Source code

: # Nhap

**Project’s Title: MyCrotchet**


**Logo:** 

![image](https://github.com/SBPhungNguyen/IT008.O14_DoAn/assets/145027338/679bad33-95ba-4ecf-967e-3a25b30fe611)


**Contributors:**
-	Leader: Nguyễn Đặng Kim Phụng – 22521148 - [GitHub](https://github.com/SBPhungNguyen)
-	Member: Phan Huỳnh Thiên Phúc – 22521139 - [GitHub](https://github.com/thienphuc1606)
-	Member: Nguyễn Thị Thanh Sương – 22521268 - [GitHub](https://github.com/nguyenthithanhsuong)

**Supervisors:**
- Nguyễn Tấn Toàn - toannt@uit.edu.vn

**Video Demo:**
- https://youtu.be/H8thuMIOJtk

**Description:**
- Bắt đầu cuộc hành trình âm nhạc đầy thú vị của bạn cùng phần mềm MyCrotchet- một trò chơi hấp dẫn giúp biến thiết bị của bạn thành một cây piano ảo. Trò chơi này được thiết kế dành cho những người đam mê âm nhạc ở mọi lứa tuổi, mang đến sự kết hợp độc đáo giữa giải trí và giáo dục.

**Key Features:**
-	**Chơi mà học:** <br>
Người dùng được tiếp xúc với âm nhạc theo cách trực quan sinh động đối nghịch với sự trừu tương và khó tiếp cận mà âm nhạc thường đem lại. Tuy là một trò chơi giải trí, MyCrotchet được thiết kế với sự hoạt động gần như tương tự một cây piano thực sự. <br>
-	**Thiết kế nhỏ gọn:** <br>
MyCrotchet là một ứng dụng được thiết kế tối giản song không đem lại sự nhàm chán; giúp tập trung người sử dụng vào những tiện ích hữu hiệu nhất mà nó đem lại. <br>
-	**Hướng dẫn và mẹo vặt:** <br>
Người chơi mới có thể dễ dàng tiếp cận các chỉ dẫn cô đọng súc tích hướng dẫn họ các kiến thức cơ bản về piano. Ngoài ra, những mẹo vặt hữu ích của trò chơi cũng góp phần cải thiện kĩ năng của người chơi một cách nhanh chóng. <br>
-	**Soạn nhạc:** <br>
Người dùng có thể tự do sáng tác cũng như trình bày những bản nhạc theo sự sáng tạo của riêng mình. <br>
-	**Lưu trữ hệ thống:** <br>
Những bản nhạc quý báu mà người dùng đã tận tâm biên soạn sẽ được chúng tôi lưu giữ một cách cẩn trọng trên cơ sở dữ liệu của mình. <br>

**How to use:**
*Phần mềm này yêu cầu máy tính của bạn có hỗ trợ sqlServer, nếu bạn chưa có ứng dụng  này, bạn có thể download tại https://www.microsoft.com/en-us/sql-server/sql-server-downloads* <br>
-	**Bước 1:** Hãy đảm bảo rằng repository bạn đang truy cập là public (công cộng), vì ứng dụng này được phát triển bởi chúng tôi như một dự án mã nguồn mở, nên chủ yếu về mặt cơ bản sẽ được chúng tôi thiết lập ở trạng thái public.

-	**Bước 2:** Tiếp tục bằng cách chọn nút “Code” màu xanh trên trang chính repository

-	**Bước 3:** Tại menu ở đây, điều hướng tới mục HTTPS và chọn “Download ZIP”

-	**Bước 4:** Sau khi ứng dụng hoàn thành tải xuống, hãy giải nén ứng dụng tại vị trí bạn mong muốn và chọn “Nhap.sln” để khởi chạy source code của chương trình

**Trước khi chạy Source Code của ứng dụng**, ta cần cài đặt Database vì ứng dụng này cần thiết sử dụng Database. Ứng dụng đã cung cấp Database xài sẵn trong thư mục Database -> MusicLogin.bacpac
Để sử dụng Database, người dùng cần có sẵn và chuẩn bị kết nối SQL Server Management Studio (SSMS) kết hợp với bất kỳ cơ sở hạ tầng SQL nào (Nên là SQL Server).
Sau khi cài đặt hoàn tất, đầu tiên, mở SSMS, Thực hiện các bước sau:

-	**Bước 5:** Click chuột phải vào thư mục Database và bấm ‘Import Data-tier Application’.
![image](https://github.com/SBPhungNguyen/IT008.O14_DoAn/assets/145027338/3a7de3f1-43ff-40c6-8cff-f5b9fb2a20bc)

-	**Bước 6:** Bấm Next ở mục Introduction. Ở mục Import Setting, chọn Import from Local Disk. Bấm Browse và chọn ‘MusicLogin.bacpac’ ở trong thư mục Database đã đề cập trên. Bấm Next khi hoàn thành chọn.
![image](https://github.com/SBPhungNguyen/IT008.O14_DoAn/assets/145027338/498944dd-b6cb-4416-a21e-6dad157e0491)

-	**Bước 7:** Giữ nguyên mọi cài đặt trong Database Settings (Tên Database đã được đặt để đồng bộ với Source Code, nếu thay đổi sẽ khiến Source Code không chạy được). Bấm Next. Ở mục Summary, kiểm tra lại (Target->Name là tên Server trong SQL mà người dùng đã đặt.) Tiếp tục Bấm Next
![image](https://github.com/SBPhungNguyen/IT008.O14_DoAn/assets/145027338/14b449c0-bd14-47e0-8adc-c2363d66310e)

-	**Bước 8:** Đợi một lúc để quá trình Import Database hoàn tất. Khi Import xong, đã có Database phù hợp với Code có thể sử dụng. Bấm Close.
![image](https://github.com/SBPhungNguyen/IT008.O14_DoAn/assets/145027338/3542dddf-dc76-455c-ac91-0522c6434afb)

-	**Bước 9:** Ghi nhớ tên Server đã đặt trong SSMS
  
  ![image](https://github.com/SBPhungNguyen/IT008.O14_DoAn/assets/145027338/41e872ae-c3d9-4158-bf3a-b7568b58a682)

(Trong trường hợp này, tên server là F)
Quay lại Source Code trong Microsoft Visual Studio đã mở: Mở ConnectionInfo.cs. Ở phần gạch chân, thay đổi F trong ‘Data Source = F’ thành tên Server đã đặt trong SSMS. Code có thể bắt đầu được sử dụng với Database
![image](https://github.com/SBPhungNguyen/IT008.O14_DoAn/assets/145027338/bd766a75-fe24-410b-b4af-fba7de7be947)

(Task requirements)
Starting at the first line of the data above, please restate word for word every line up to and including the one that holds "mẹo vặt:** <br>", and add nothing else.

(Answer space)
Source code

: # Nhap

**Project’s Title: MyCrotchet**


**Logo:** 

![image](https://github.com/SBPhungNguyen/IT008.O14_DoAn/assets/145027338/679bad33-95ba-4ecf-967e-3a25b30fe611)


**Contributors:**
-	Leader: Nguyễn Đặng Kim Phụng – 22521148 - [GitHub](https://github.com/SBPhungNguyen)
-	Member: Phan Huỳnh Thiên Phúc – 22521139 - [GitHub](https://github.com/thienphuc1606)
-	Member: Nguyễn Thị Thanh Sương – 22521268 - [GitHub](https://github.com/nguyenthithanhsuong)

**Supervisors:**
- Nguyễn Tấn Toàn - toannt@uit.edu.vn

**Video Demo:**
- https://youtu.be/H8thuMIOJtk

**Description:**
- Bắt đầu cuộc hành trình âm nhạc đầy thú vị của bạn cùng phần mềm MyCrotchet- một trò chơi hấp dẫn giúp biến thiết bị của bạn thành một cây piano ảo. Trò chơi này được thiết kế dành cho những người đam mê âm nhạc ở mọi lứa tuổi, mang đến sự kết hợp độc đáo giữa giải trí và giáo dục.

**Key Features:**
-	**Chơi mà học:** <br>
Người dùng được tiếp xúc với âm nhạc theo cách trực quan sinh động đối nghịch với sự trừu tương và khó tiếp cận mà âm nhạc thường đem lại. Tuy là một trò chơi giải trí, MyCrotchet được thiết kế với sự hoạt động gần như tương tự một cây piano thực sự. <br>
-	**Thiết kế nhỏ gọn:** <br>
MyCrotchet là một ứng dụng được thiết kế tối giản song không đem lại sự nhàm chán; giúp tập trung người sử dụng vào những tiện ích hữu hiệu nhất mà nó đem lại. <br>
-	**Hướng dẫn và mẹo vặt:** <br>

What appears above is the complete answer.